Task item:
Stopping at the line that holds "In the previous", repeat the lines below exactly, starting from the very first and including that final line.

*** Recorded information Section Begins ***

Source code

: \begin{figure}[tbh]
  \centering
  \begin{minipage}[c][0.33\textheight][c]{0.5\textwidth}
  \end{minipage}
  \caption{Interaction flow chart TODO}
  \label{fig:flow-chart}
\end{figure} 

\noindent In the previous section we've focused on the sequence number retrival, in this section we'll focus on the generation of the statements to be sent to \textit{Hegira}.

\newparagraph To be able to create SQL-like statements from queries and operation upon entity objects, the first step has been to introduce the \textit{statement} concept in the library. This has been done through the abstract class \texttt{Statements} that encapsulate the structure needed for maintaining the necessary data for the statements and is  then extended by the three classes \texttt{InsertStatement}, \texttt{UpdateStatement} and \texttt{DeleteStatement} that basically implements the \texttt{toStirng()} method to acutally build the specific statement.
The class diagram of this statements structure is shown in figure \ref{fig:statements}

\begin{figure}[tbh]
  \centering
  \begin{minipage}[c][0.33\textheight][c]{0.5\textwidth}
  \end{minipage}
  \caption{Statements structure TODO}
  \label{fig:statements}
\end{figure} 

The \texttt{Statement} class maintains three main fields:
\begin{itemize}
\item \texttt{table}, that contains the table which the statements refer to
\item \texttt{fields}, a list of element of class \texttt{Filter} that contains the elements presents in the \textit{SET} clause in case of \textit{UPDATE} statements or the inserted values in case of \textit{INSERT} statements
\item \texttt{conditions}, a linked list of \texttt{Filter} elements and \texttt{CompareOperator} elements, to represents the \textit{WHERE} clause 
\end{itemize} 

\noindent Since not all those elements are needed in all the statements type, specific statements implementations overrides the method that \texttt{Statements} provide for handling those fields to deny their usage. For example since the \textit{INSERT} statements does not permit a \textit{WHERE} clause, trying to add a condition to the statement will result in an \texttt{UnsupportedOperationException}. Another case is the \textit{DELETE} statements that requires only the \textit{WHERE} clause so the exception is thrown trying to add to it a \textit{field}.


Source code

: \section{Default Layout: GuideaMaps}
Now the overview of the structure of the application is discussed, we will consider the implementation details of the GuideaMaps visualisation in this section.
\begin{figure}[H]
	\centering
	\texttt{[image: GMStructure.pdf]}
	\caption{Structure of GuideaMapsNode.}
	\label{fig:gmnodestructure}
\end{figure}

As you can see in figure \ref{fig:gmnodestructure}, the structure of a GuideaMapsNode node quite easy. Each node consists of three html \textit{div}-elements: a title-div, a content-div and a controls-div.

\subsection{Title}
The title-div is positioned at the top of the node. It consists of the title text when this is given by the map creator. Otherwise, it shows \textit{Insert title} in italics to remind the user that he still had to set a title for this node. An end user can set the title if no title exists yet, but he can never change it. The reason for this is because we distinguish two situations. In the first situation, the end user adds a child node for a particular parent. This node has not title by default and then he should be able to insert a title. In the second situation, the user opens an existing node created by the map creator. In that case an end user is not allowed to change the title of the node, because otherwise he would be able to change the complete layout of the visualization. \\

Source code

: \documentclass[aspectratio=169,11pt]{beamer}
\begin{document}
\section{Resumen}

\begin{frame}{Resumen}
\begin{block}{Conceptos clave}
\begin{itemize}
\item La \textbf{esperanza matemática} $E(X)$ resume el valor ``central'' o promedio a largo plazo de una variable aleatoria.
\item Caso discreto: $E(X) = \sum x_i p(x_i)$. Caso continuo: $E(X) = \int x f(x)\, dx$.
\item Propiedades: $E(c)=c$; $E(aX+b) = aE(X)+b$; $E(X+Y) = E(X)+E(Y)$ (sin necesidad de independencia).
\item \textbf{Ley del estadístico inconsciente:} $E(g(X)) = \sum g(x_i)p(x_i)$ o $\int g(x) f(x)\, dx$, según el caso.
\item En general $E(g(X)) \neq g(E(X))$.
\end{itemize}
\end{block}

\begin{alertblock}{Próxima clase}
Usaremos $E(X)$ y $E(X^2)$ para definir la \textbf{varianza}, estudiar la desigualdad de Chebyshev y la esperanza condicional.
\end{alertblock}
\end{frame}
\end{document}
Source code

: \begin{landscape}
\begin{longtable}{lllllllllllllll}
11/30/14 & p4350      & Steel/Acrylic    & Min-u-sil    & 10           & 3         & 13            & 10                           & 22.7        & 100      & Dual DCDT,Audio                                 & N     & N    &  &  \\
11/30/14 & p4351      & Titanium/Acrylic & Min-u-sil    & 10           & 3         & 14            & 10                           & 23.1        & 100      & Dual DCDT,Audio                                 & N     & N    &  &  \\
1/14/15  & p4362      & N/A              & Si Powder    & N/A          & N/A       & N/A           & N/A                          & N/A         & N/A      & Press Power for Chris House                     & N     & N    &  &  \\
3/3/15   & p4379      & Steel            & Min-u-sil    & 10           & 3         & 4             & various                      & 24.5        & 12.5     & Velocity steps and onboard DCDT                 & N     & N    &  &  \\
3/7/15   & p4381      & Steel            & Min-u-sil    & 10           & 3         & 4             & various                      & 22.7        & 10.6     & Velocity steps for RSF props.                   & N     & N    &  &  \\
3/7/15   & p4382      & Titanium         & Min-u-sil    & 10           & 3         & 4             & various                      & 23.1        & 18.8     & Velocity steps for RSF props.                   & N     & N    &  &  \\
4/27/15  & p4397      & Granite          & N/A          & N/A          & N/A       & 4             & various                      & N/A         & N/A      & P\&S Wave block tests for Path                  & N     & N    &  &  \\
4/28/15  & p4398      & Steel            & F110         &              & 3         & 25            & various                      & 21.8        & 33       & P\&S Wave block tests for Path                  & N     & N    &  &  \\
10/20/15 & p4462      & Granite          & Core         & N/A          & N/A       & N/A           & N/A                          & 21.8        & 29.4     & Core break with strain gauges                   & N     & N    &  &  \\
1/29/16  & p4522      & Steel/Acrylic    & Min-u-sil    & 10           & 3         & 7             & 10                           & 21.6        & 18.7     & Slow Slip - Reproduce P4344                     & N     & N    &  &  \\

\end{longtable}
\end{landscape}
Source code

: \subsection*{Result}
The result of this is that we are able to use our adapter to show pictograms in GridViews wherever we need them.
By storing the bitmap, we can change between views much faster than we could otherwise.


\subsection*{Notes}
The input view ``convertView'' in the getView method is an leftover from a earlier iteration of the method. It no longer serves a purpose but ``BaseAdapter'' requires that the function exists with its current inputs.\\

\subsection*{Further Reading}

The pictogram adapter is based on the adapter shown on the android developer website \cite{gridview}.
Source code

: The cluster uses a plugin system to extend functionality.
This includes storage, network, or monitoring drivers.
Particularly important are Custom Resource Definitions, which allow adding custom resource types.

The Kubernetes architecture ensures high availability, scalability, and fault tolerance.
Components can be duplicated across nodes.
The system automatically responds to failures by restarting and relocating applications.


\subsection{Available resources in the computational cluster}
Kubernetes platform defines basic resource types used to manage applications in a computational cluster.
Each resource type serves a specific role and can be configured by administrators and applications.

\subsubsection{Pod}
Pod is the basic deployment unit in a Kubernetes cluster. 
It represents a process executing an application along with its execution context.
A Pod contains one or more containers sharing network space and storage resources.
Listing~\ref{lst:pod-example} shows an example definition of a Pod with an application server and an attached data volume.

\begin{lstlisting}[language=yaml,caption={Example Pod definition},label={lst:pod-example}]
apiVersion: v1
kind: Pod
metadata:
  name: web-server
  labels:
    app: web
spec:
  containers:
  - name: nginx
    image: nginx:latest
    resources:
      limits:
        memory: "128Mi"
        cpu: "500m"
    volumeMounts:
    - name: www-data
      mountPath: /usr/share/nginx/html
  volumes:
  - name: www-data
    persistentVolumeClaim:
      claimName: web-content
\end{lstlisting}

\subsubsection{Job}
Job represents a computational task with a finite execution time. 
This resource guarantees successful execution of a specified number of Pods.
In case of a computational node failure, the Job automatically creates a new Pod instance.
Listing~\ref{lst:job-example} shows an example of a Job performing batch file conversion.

*** Recorded information Section Ends ***

Exercise output:
Source code

: \begin{figure}[tbh]
  \centering
  \begin{minipage}[c][0.33\textheight][c]{0.5\textwidth}
  \end{minipage}
  \caption{Interaction flow chart TODO}
  \label{fig:flow-chart}
\end{figure} 

\noindent In the previous section we've focused on the sequence number retrival, in this section we'll focus on the generation of the statements to be sent to \textit{Hegira}.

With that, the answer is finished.